Stock indexes sank across the U.S. and Europe, the euro fell against the dollar and investors dumped bonds issued by the governments of Spain and Italy. Hopes had been high that the ECB would announce more immediate steps, considering the ECB president's pledge last week to do "whatever it takes" to keep the euro intact.
It was the second day in a row markets were disappointed by a lack of decisive action from a major central bank. On Wednesday, indexes closed lower after the Federal Reserve made only vague promises about its plans for reviving the U.S. economy.
"It's more jawboning, it's more copy and paste from last week," Kenny Polcari, managing director of the brokerage ICAP, said. "There was no definitive plan, and so all the hype and energy (Draghi) created last week is going to go down in flames today."
The Dow Jones industrial average was down 156 points to 12,815 as of 12:45 p.m. The Standard & Poor's 500 index fell 17 to 1,358. The Nasdaq composite index lost 23 points to 2,898. It was the fourth day in a row of losses; U.S. stocks haven't risen since the promise by ECB President Mario Draghi last week.

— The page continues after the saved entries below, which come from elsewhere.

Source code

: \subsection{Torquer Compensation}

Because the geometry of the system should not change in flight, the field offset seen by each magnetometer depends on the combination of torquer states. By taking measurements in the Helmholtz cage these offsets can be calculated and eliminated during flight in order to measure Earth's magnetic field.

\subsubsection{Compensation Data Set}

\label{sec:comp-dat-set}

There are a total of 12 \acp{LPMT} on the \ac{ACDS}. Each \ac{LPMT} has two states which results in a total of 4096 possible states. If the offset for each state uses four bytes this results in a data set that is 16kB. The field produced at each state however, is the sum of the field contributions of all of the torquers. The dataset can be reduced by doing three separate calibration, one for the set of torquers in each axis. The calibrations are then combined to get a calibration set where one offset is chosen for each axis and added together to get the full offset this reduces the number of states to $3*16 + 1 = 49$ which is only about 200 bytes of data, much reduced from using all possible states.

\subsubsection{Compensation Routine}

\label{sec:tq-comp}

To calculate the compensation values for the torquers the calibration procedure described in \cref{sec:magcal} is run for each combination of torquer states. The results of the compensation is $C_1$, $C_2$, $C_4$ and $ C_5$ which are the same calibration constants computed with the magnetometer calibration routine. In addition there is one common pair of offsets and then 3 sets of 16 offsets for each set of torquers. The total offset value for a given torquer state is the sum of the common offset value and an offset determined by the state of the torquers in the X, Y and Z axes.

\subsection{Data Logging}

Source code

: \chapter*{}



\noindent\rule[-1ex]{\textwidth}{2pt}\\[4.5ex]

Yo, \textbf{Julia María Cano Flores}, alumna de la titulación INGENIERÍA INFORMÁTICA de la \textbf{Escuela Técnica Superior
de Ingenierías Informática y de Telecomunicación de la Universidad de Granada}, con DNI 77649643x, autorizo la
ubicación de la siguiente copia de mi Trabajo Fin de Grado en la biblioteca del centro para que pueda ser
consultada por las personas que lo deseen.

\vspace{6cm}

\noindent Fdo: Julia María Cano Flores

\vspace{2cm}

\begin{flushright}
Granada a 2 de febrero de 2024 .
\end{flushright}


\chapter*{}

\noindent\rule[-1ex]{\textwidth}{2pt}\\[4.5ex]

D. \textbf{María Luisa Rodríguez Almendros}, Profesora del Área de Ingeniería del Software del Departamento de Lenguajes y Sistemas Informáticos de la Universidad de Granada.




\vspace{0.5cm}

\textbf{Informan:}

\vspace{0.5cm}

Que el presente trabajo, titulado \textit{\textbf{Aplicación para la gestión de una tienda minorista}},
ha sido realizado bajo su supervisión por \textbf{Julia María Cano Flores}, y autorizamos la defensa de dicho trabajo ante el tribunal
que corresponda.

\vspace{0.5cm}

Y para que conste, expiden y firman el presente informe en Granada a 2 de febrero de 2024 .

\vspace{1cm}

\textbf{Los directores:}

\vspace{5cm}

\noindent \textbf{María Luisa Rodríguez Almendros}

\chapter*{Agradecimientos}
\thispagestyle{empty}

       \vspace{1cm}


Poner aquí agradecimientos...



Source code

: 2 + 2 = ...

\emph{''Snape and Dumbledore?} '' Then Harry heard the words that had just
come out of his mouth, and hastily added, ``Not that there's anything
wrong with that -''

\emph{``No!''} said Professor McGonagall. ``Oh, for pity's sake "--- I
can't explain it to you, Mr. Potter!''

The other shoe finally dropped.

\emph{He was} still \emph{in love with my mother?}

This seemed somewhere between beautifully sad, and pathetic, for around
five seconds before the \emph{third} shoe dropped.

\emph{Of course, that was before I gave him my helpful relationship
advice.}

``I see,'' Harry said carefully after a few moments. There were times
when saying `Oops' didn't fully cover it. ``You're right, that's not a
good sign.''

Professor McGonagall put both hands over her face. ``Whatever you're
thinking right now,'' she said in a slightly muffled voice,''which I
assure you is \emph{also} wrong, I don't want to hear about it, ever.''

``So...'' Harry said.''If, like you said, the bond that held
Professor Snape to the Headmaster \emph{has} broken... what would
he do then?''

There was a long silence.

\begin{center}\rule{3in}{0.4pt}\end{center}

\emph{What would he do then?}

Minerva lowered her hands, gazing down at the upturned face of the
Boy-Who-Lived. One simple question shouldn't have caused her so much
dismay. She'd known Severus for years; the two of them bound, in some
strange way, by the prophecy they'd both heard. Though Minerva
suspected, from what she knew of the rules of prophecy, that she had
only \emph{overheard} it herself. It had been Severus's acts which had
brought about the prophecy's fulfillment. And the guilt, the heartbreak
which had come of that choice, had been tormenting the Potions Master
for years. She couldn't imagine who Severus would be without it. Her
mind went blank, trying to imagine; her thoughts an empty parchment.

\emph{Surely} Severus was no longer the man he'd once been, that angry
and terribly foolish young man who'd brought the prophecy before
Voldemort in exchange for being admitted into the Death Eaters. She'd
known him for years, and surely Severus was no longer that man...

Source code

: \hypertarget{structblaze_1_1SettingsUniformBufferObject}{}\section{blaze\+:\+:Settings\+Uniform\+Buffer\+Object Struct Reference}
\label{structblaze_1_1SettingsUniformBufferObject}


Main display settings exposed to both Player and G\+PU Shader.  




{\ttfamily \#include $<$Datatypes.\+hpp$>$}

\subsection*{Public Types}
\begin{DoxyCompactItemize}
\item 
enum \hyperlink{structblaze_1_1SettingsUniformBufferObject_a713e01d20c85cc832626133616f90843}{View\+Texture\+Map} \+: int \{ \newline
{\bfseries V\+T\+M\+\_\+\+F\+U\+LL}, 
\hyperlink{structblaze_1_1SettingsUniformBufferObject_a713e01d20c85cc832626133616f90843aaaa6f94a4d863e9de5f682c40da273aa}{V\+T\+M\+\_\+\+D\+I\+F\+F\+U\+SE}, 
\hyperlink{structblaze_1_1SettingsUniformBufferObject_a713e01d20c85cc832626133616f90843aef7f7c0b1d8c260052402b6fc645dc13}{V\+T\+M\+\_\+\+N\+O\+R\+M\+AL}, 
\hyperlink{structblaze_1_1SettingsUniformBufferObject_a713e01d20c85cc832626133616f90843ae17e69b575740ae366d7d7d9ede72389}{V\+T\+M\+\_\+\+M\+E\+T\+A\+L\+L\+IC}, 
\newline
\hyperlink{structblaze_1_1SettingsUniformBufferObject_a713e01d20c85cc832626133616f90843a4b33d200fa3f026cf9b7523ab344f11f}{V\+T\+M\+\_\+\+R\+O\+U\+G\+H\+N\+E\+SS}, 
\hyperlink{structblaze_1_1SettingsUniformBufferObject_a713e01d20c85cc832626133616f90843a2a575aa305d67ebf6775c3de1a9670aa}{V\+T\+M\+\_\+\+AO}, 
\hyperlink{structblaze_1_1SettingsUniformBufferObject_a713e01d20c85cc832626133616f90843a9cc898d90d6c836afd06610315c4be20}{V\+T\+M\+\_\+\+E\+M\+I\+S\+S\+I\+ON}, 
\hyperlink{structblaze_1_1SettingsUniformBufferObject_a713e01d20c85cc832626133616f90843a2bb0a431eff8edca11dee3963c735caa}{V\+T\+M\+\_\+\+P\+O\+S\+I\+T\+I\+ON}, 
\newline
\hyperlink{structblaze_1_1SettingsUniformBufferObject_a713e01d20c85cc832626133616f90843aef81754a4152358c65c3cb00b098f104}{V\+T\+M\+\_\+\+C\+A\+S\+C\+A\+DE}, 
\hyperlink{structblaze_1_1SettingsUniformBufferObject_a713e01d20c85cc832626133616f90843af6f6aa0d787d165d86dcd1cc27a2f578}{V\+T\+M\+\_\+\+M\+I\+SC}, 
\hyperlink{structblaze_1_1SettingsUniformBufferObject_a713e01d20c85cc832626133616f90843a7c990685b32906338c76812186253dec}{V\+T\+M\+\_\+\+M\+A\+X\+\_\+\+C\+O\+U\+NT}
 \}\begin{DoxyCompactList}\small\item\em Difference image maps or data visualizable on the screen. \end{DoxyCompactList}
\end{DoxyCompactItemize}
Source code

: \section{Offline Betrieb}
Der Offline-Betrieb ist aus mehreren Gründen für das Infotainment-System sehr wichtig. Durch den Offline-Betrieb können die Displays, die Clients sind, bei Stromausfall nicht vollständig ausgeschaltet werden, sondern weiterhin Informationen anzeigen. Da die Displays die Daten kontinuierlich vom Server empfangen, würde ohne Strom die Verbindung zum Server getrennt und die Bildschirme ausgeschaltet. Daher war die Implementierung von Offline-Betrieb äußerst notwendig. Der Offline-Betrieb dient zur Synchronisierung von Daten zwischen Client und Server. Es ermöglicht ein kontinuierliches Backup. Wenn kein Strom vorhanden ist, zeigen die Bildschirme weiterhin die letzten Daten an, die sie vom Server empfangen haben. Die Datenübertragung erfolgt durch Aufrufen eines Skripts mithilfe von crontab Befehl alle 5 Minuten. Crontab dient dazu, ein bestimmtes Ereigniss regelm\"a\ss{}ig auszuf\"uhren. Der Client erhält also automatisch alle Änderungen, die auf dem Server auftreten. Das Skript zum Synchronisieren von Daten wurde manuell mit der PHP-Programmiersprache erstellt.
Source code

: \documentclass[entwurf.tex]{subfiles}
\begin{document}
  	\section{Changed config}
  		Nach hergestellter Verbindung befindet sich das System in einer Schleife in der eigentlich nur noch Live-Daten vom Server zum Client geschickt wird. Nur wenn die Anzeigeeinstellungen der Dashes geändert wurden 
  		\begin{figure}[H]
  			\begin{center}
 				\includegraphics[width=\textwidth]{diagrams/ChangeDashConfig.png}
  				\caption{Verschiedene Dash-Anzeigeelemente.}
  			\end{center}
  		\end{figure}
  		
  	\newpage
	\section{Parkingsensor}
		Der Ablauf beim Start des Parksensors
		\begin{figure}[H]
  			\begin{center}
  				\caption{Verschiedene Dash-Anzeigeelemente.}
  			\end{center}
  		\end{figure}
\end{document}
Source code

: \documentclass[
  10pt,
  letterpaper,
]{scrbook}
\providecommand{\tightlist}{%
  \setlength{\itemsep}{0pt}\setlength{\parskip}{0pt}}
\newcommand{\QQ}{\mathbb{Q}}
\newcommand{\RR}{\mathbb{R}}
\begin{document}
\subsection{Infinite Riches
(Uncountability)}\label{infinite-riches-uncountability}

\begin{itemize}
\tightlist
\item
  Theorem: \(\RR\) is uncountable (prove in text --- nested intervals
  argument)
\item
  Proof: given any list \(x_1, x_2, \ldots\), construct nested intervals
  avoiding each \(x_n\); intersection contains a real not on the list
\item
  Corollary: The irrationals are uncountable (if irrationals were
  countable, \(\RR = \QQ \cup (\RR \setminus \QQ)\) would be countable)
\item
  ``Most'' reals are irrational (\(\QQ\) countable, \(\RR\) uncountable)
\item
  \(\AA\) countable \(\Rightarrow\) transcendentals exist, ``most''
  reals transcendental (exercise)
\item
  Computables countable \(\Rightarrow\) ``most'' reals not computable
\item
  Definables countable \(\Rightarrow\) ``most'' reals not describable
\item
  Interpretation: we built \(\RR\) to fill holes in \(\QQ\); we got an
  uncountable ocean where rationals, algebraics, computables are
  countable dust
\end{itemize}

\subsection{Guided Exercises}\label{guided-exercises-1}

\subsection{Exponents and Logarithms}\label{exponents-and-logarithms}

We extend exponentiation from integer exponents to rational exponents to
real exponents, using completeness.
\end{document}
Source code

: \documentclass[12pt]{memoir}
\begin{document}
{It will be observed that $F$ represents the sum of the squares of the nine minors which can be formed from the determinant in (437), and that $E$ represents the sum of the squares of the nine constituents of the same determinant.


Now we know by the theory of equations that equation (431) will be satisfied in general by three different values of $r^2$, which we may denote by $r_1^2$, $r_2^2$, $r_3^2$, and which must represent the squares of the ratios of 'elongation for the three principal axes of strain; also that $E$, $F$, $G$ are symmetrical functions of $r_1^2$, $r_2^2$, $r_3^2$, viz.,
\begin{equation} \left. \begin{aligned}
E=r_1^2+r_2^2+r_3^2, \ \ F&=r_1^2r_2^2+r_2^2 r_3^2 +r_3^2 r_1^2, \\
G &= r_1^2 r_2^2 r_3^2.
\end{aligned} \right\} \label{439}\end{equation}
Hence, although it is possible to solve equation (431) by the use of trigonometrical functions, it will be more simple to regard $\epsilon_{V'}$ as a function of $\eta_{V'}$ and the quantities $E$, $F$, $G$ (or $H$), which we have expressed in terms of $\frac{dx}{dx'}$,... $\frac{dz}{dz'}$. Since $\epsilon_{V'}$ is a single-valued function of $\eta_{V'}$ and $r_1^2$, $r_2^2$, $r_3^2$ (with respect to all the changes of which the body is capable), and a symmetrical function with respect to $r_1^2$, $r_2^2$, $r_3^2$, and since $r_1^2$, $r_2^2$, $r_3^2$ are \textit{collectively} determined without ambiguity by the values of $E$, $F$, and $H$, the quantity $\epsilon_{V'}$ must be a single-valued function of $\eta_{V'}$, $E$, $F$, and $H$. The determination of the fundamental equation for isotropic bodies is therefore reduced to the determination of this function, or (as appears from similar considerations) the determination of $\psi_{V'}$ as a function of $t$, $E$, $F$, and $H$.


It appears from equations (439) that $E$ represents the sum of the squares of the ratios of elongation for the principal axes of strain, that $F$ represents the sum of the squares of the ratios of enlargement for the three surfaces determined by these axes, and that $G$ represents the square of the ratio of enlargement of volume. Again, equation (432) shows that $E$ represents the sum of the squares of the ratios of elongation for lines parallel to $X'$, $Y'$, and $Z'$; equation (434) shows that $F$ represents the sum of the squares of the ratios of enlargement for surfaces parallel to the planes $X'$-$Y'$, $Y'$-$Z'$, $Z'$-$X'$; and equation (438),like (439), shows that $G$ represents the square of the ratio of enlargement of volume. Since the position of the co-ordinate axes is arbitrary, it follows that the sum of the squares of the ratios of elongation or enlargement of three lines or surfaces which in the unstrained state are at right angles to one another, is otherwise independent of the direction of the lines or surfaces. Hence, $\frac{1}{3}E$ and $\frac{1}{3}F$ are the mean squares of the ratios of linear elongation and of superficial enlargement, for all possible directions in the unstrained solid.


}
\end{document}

Draghi did commit his central bank to more action Thursday, saying it would make a new effort to buy government bonds to drive down borrowing costs for countries like Spain and Italy.
Investors thought the plan was short on detail. Draghi said that policymakers would work out more specifics in the coming weeks. Even with the lack of details, the ECB's willingness to buy more bonds sends a clear message: Europe's financial crisis is getting worse.
The yield, or interest rate, on Spain's benchmark 10-year bond jumped to 7.06 percent from 6.68 percent late Wednesday. The yield on Italy's 10-year bond rose to 6.29 percent from 5.85 percent. The 7 percent rate is a crucial flash point, because that's the rate at which other countries have found themselves unable to pay their bills.
To be fair, the ECB faces a Herculean task with no easy solutions. Whatever it does is sure to offend someone, and skeptics doubt that it has any weapons left in its arsenal that could make a big difference. Some of the weaker countries in Europe, like Greece, have been resistant to the spending cuts the ECB has tried to impose as part of a solution.
In the U.S., General Motors and Kellogg reported lower quarterly profits, which they attributed partly to Europe.
In other trading:
—Knight Capital Group, the trading firm that took the blame for a technical glitch that sent trading of dozens of stocks into chaos early Wednesday, lost more than half its market value. Knight's stock plunged $3.82 to $3.11. Knight said it would suffer a $440 million loss because of the trading problems.
—Abercrombie & Fitch dropped 15 percent and Aeropostale dropped 32 percent after both companies pre-announcing weak second-quarter sales. Abercrombie lost $5.29 to $28.75. Aeropostale lost $6.19 to $13.26.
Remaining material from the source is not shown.